I agree with a neighbor that stickers, or parking passes, or fees to park are all just taxes designed to drive people away. We the residents and the store owners will find a way to co-exist and thrive. It may not be pretty, but we will find a way to solve the problem and compromise.
And, that $115 will save Jacksonville from financial ruin. - Mayor John Peyton

"This is a game-changer. This is what I mean when I say taking Jacksonville to the next level."
-Mayor Alvin Brown on new video boards at Everbank Field

JeffreyS

Lenny Smash

Dog Walker

Lake,

The "residents only after 6-7PM" was one of the solutions floated for the neighborhoods near the Shoppes of Avondale.  It was not followed because of issues about enforcement at night.

Do you know how it is working in that Chicago neighborhood?
When all else fails hug the dog.

fieldafm

#434
Quote from: Dog Walker on July 12, 2012, 11:24:14 AM
Lake,

The "residents only after 6-7PM" was one of the solutions floated for the neighborhoods near the Shoppes of Avondale.  It was not followed because of issues about enforcement at night.

Do you know how it is working in that Chicago neighborhood?

Keep in mind:
Avondale has about 4,200 people per square mile, while Lakeview is in the neighborhood of 22,000 people per square mile.

I agree with this statement below, b/c parking decals will be a case of 'be careful what you wish for'.  I think a neighborhood with a still fairly suburbanesque-population density that hasn't really tackled parking management in a meaningful way nor provided trasnportation alternatives that summarily wishes to restrict business access by limiting customer access (in a commercial district that was largely there before most homes in the area) is going to kill that which makes the Shoppes unique and viable.
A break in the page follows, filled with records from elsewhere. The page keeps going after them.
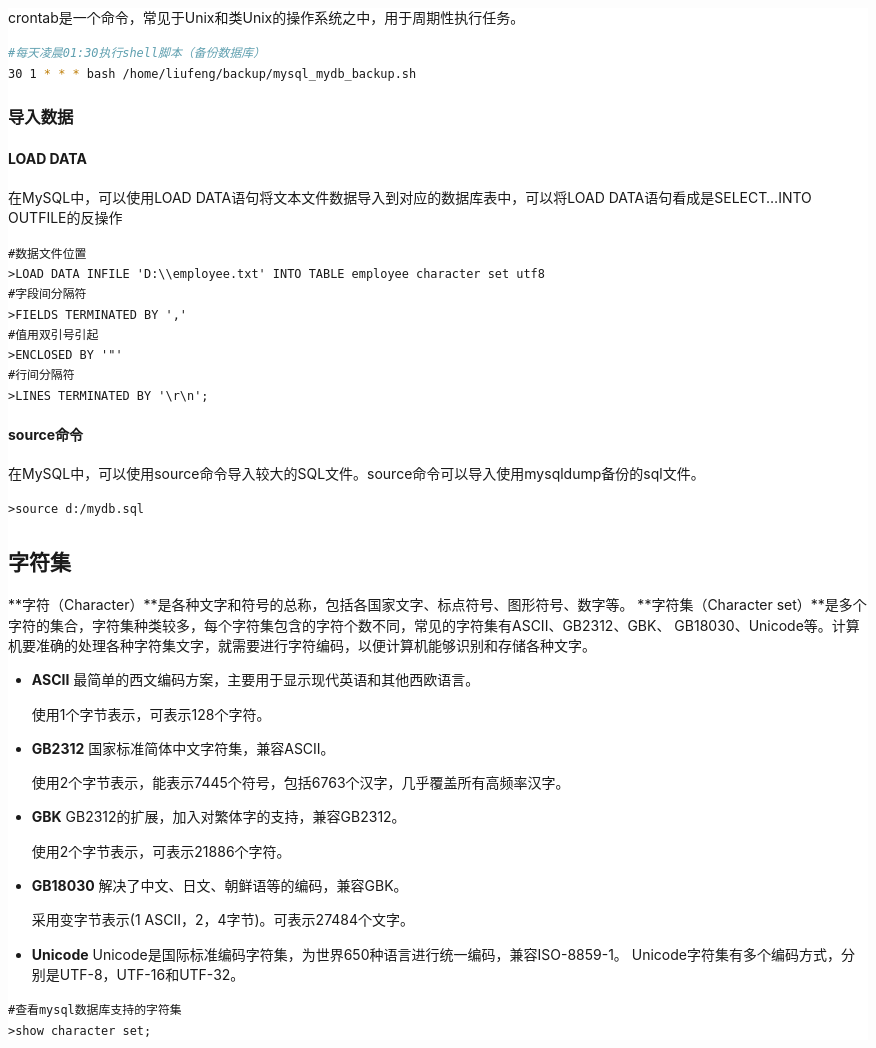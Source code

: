 crontab是一个命令，常见于Unix和类Unix的操作系统之中，用于周期性执行任务。

```sh
#每天凌晨01:30执行shell脚本（备份数据库）
30 1 * * * bash /home/liufeng/backup/mysql_mydb_backup.sh
```

### 导入数据

#### LOAD DATA

在MySQL中，可以使用LOAD DATA语句将文本文件数据导入到对应的数据库表中，可以将LOAD DATA语句看成是SELECT…INTO OUTFILE的反操作

```mysql
#数据文件位置
>LOAD DATA INFILE 'D:\\employee.txt' INTO TABLE employee character set utf8 
#字段间分隔符
>FIELDS TERMINATED BY ',' 
#值用双引号引起    
>ENCLOSED BY '"' 
#行间分隔符    
>LINES TERMINATED BY '\r\n';
```

#### source命令

在MySQL中，可以使用source命令导入较大的SQL文件。source命令可以导入使用mysqldump备份的sql文件。

```mysql
>source d:/mydb.sql
```

## 字符集

**字符（Character）**是各种文字和符号的总称，包括各国家文字、标点符号、图形符号、数字等。
**字符集（Character set）**是多个字符的集合，字符集种类较多，每个字符集包含的字符个数不同，常见的字符集有ASCII、GB2312、GBK、 GB18030、Unicode等。计算机要准确的处理各种字符集文字，就需要进行字符编码，以便计算机能够识别和存储各种文字。

- **ASCII** 最简单的西文编码方案，主要用于显示现代英语和其他西欧语言。

  使用1个字节表示，可表示128个字符。

- **GB2312** 国家标准简体中文字符集，兼容ASCII。

  使用2个字节表示，能表示7445个符号，包括6763个汉字，几乎覆盖所有高频率汉字。

- **GBK** GB2312的扩展，加入对繁体字的支持，兼容GB2312。

  使用2个字节表示，可表示21886个字符。

- **GB18030** 解决了中文、日文、朝鲜语等的编码，兼容GBK。

  采用变字节表示(1 ASCII，2，4字节)。可表示27484个文字。

- **Unicode** Unicode是国际标准编码字符集，为世界650种语言进行统一编码，兼容ISO-8859-1。
  Unicode字符集有多个编码方式，分别是UTF-8，UTF-16和UTF-32。

```mysql
#查看mysql数据库支持的字符集
>show character set;
```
Quotestickers, or parking passes, or fees to park are all just taxes designed to drive people away.

Look at St Armands Circle(far bigger than the Shoppes) in Siesta Key(Sarasota).  They don't restrict on street parking among residential streets to residents only and are opposed to parking meters.

http://www.lbknews.com/2011/07/15/st-armands-circle-not-interested-in-parking-meters/

QuoteThe St. Armands Circle Business Improvement District (BID) declared this week that it does not want the parking meters the City of Sarasota recently installed downtown.

They realize that punishing those that visit and patronize neighborhood businesses is what makes places like Downtown Jax such a difficult place to do business.